Scaling out, the simple way:

There are ways to scale out without needing to do a lot of complex coordination. If you know that an inode can only ever be served out by a single NFS server, then you can really treat it as wholly independent of other servers. There can be no conflicting state acquired via other NFS servers that way.

If you imagine a set of servers that only serve out a single export each via an individual IP address, with no hardlinks that cross export boundaries, then that should work just fine today without any external coordination.

With something like kubernetes, where you could potentially restart a cookie-cutter NFS server very quickly this might be a workable solution. You effectively allow yourself to be able to scale out as the number of exports grows.

Serving the same content in parallel:

Those configurations are a potentially limiting though. We really want to be able to scale out according to the number of clients we have, not the number of exports.

That means that we need to allow multiple servers to export the same data in parallel.

Suppose we have a setup that looks like this:

+----------------+      +----------------+
|                |      |                |
|  NFS Client 1  +------+  NFS Server 1  +----------+
|                |      |                |          |
+----------------+      +----------------+    +-----+----+
                                              |          |
                                              |  CephFS  |
                                              |          |
+----------------+      +----------------+    +-----+----+
|                |      |                |          |
|  NFS Client 2  +------+  NFS Server 2  +----------+
|                |      |                |
+----------------+      +----------------+

In this configuration, we don’t float IP addresses between NFS Server 1 and 2 like we would with a traditional clustered configuration. Instead, we assign an address to each NFS server, and reconstitute the server from scratch if it crashes.

All of the stable storage info for the NFS server is stored in RADOS, though each NFS server has its own database for recovery.

Now, suppose NFS Server 1 crashes. At that point, NFS Client 1 knows what NFS state it holds. The CephFS server knows what capabilities and state NFS Server 1 held before it crashed.

Kubernetes or whatever detects that its down and creates a new instance of NFS Server 1. NFS Server 1 comes up knowing only the list of clients that are allowed to reclaim their state. What we need to happen at this point is for CephFS to release the state that was held by the previous NFS Server 1 incarnation, and allow NFS Client 1 to reclaim it.

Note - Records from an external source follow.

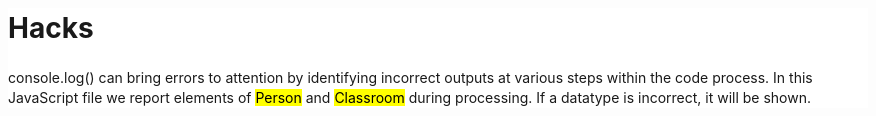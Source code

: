 # Hacks
<p>
console.log() can bring errors to attention by identifying incorrect outputs at various steps within the code process. In this JavaScript file we report elements of <mark>Person</mark> and <mark>Classroom</mark> during processing. If a datatype is incorrect, it will be shown.
</p>
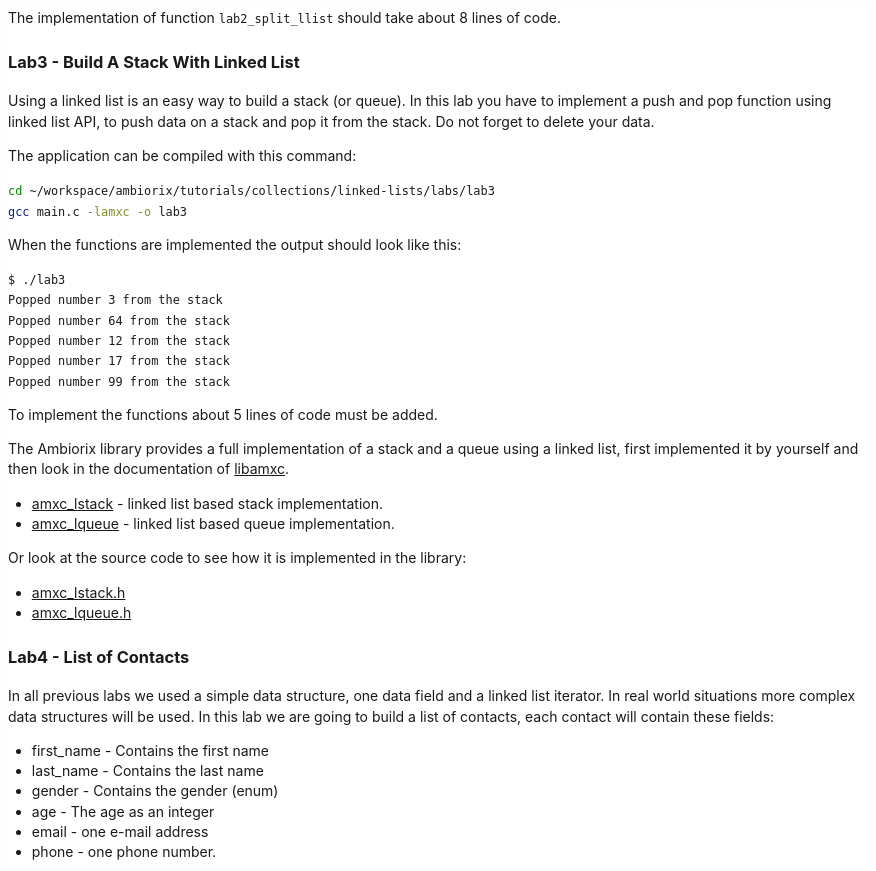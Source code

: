 The implementation of function `lab2_split_llist` should take about 8 lines of code.

### Lab3 - Build A Stack With Linked List

Using a linked list is an easy way to build a stack (or queue). In this lab you have to implement a push and pop function using linked list API, to push data on a stack and pop it from the stack. Do not forget to delete your data.

The application can be compiled with this command:

```bash
cd ~/workspace/ambiorix/tutorials/collections/linked-lists/labs/lab3
gcc main.c -lamxc -o lab3
```

When the functions are implemented the output should look like this:

```bash
$ ./lab3 
Popped number 3 from the stack
Popped number 64 from the stack
Popped number 12 from the stack
Popped number 17 from the stack
Popped number 99 from the stack
```

To implement the functions about 5 lines of code must be added.

The Ambiorix library provides a full implementation of a stack and a queue using a linked list, first implemented it  by yourself and then look in the documentation of [libamxc](https://prpl-foundation.gitlab.io/components/ambiorix/libraries/libamxc/master/).

- [amxc_lstack](https://prpl-foundation.gitlab.io/components/ambiorix/libraries/libamxc/master/dd/dae/a00163.html) - linked list based stack implementation. 
- [amxc_lqueue](https://prpl-foundation.gitlab.io/components/ambiorix/libraries/libamxc/master/db/d44/a00162.html) - linked list based queue implementation.

Or look at the source code to see how it is implemented in the library:

- [amxc_lstack.h](https://gitlab.com/prpl-foundation/components/ambiorix/libraries/libamxc/-/blob/main/include/amxc/amxc_lstack.h)
- [amxc_lqueue.h](https://gitlab.com/prpl-foundation/components/ambiorix/libraries/libamxc/-/blob/main/include/amxc/amxc_lqueue.h)

### Lab4 - List of Contacts

In all previous labs we used a simple data structure, one data field and a linked list iterator. In real world situations more complex data structures will be used. In this lab we are going to build a list of contacts, each contact will contain these fields:

- first_name - Contains the first name
- last_name - Contains the last name
- gender - Contains the gender (enum)
- age - The age as an integer
- email - one e-mail address
- phone - one phone number.
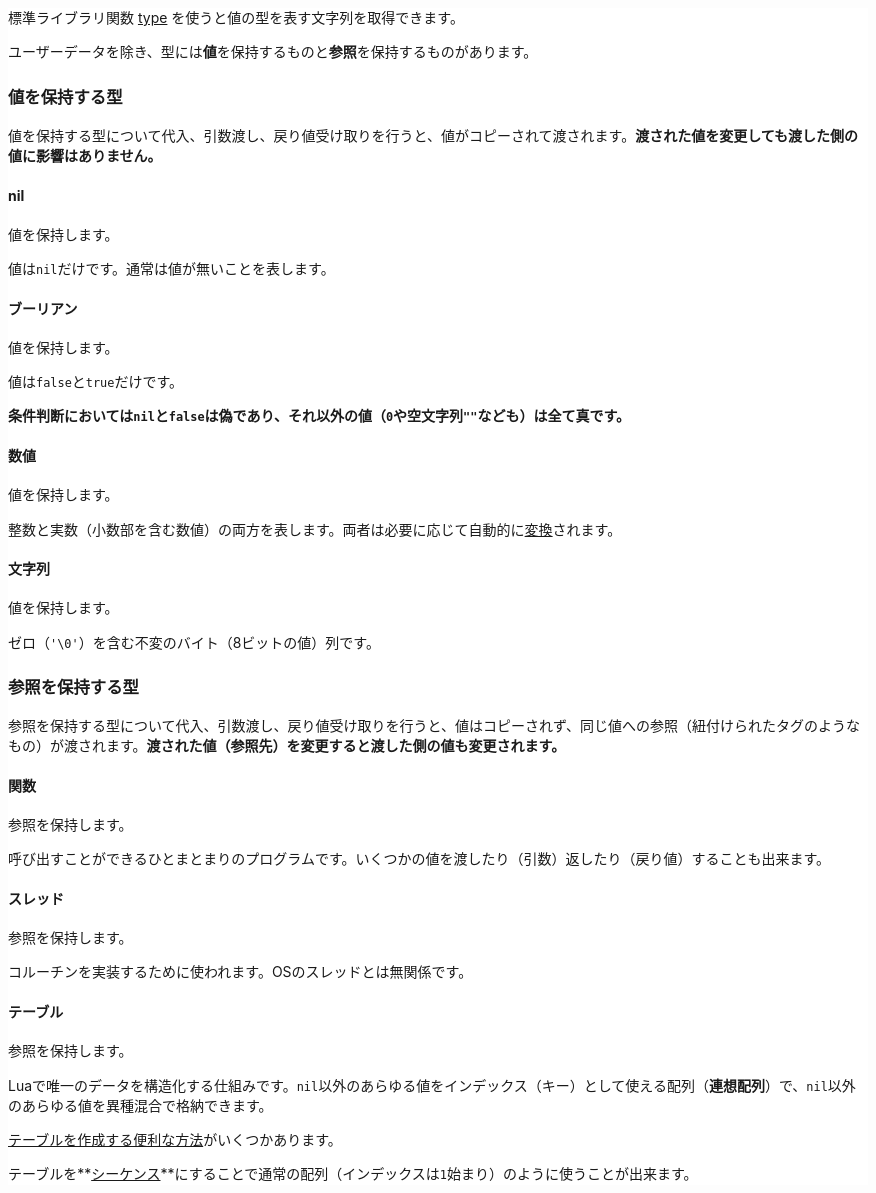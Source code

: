 標準ライブラリ関数 [type](lua_stdlib.md#基本機能) を使うと値の型を表す文字列を取得できます。

ユーザーデータを除き、型には**値**を保持するものと**参照**を保持するものがあります。

### 値を保持する型

値を保持する型について代入、引数渡し、戻り値受け取りを行うと、値がコピーされて渡されます。**渡された値を変更しても渡した側の値に影響はありません。**

#### nil

値を保持します。

値は`nil`だけです。通常は値が無いことを表します。

#### ブーリアン

値を保持します。

値は`false`と`true`だけです。

**条件判断においては`nil`と`false`は偽であり、それ以外の値（`0`や空文字列`""`なども）は全て真です。**

#### 数値

値を保持します。

整数と実数（小数部を含む数値）の両方を表します。両者は必要に応じて自動的に[変換](lua_basics.md#強制型変換)されます。

#### 文字列

値を保持します。

ゼロ（`'\0'`）を含む不変のバイト（8ビットの値）列です。

### 参照を保持する型

参照を保持する型について代入、引数渡し、戻り値受け取りを行うと、値はコピーされず、同じ値への参照（紐付けられたタグのようなもの）が渡されます。**渡された値（参照先）を変更すると渡した側の値も変更されます。**

#### 関数

参照を保持します。

呼び出すことができるひとまとまりのプログラムです。いくつかの値を渡したり（引数）返したり（戻り値）することも出来ます。

#### スレッド

参照を保持します。

コルーチンを実装するために使われます。OSのスレッドとは無関係です。

#### テーブル

参照を保持します。

Luaで唯一のデータを構造化する仕組みです。`nil`以外のあらゆる値をインデックス（キー）として使える配列（**連想配列**）で、`nil`以外のあらゆる値を異種混合で格納できます。

[テーブルを作成する便利な方法](lua_basics.md#テーブルコンストラクタ)がいくつかあります。

テーブルを**[シーケンス](lua_basics.md#長さ演算子)**にすることで通常の配列（インデックスは`1`始まり）のように使うことが出来ます。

Between the window of time when the CephFS caps held by the earlier NFS Server 1 are trashed, and NFS Client 1 reclaims its state, NFS Client 2 talking to NFS Server 2 could race in and set some state that conflicts with what NFS Client 1 holds.

We must prevent this from occurring. The simplest way to do that is to force all of the other NFS servers into the grace period prior to cephfs revoking the caps that the old client held.

In practical terms, this means that we need to ensure that all of the remaining NFS servers are enforcing the grace period prior to restarting a crashed NFS server in the cluster. They are all only allowed to exit the grace period once all of the servers have stopped allowing reclaim.

That also neatly handles the case where we have a clean start from zero state in the cluster. All servers will go into their grace period until clients are finished reclaiming (or all of the individual grace periods time out).

Handling excessively tardy server restart:

It’s also possible for a NFS server to go down while clients still hold state on it, but then take so long to come back that the MDS decides to give up on it and revokes its caps anyway.

Clients of these servers must not be allowed to reclaim any state, as we cannot guarantee consistency in that situation. The simplest way to do that is to simply trash its persistent client database if the caps that it held previously were revoked outside of the grace period. That will prevent any reclaim. Those surviving clients will likely need to be restarted, but that’s really the best we can do in that situation.

Decommissioning a server instance with active clients:

If we know that we want to decommission one of the NFS servers (scaling down the cluster at times of low-load, for instance), we should be able to use migration to move them to other servers (support for that would need to be added to ganesha).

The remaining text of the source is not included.